> [The data]
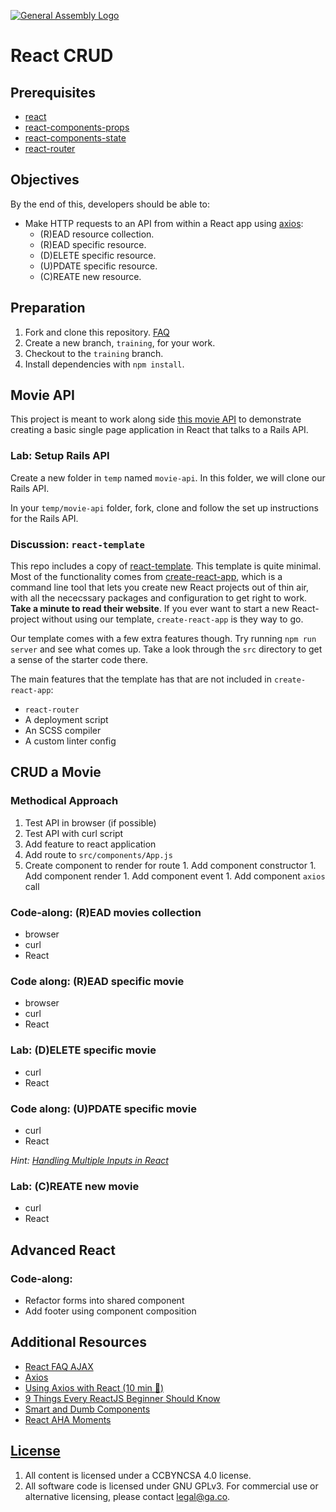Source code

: [![General Assembly Logo](https://camo.githubusercontent.com/1a91b05b8f4d44b5bbfb83abac2b0996d8e26c92/687474703a2f2f692e696d6775722e636f6d2f6b6538555354712e706e67)](https://generalassemb.ly/education/web-development-immersive)

# React CRUD

## Prerequisites

- [react](https://git.generalassemb.ly/ga-wdi-boston/react)
- [react-components-props](https://git.generalassemb.ly/ga-wdi-boston/react-components-props)
- [react-components-state](https://git.generalassemb.ly/ga-wdi-boston/react-components-state)
- [react-router](https://git.generalassemb.ly/ga-wdi-boston/react-router)

## Objectives

By the end of this, developers should be able to:

- Make HTTP requests to an API from within a React app using [axios](https://www.npmjs.com/package/axios):
  - (R)EAD resource collection.
  - (R)EAD specific resource.
  - (D)ELETE specific resource.
  - (U)PDATE specific resource.
  - (C)REATE new resource.

## Preparation

1. Fork and clone this repository. [FAQ](https://git.generalassemb.ly/ga-wdi-boston/meta/wiki/ForkAndClone)
1. Create a new branch, `training`, for your work.
1. Checkout to the `training` branch.
1. Install dependencies with `npm install`.

## Movie API

This project is meant to work along side [this movie API](https://git.generalassemb.ly/ga-wdi-boston/movie-api#movies)
to demonstrate creating a basic single page application in React that talks to a
Rails API.

### Lab: Setup Rails API

Create a new folder in `temp` named `movie-api`. In this folder, we will clone
our Rails API.

In your `temp/movie-api` folder, fork, clone and follow the set up instructions
for the Rails API.

### Discussion: `react-template`

This repo includes a copy of [react-template](git@git.generalassemb.ly:ga-wdi-boston/react-template.git).
This template is quite minimal. Most of the functionality comes from [create-react-app](https://facebook.github.io/create-react-app/),
which is a command line tool that lets you create new React projects out of
thin air, with all the nececssary packages and configuration to get right to
work.
**Take a minute to read their website**. If you ever want to start a new
React-project without using our template, `create-react-app` is they way to go.

Our template comes with a few extra features though. Try running `npm run server`
and see what comes up. Take a look through the `src` directory to get a sense
of the starter code there.

The main features that the template has that are not included in `create-react-app`:

- `react-router`
- A deployment script
- An SCSS compiler
- A custom linter config

## CRUD a Movie

### Methodical Approach

1. Test API in browser (if possible)
1. Test API with curl script
1. Add feature to react application
  1. Add route to `src/components/App.js`
  1. Create component to render for route
    1. Add component constructor
    1. Add component render
    1. Add component event
    1. Add component `axios` call

### Code-along: (R)EAD movies collection

- browser
- curl
- React

### Code along: (R)EAD specific movie

- browser
- curl
- React

### Lab: (D)ELETE specific movie

- curl
- React

### Code along: (U)PDATE specific movie

- curl
- React

*Hint: [Handling Multiple Inputs in React](https://reactjs.org/docs/forms.html#handling-multiple-inputs)*

### Lab: (C)REATE new movie

- curl
- React

## Advanced React

### Code-along:

- Refactor forms into shared component
- Add footer using component composition

## Additional Resources

- [React FAQ AJAX](https://reactjs.org/docs/faq-ajax.html)
- [Axios](https://www.npmjs.com/package/axios)
- [Using Axios with React (10 min :movie_camera:)](https://www.youtube.com/watch?v=oQnojIyTXb8)
- [9 Things Every ReactJS Beginner Should Know](https://camjackson.net/post/9-things-every-reactjs-beginner-should-know)
- [Smart and Dumb Components](https://medium.com/@dan_abramov/smart-and-dumb-components-7ca2f9a7c7d0)
- [React AHA Moments](https://tylermcginnis.com/react-aha-moments/)

## [License](LICENSE)

1. All content is licensed under a CC­BY­NC­SA 4.0 license.
1. All software code is licensed under GNU GPLv3. For commercial use or
    alternative licensing, please contact legal@ga.co.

> [Prompt]
Copy out nothing but the lines from the beginning of the records through the one that contains "- [react](https://git.generalassemb.ly/ga-wdi-boston/react)". Skip the pictures.

> [Answer box]
Source code

: [![General Assembly Logo](https://camo.githubusercontent.com/1a91b05b8f4d44b5bbfb83abac2b0996d8e26c92/687474703a2f2f692e696d6775722e636f6d2f6b6538555354712e706e67)](https://generalassemb.ly/education/web-development-immersive)

# React CRUD

## Prerequisites

- [react](https://git.generalassemb.ly/ga-wdi-boston/react)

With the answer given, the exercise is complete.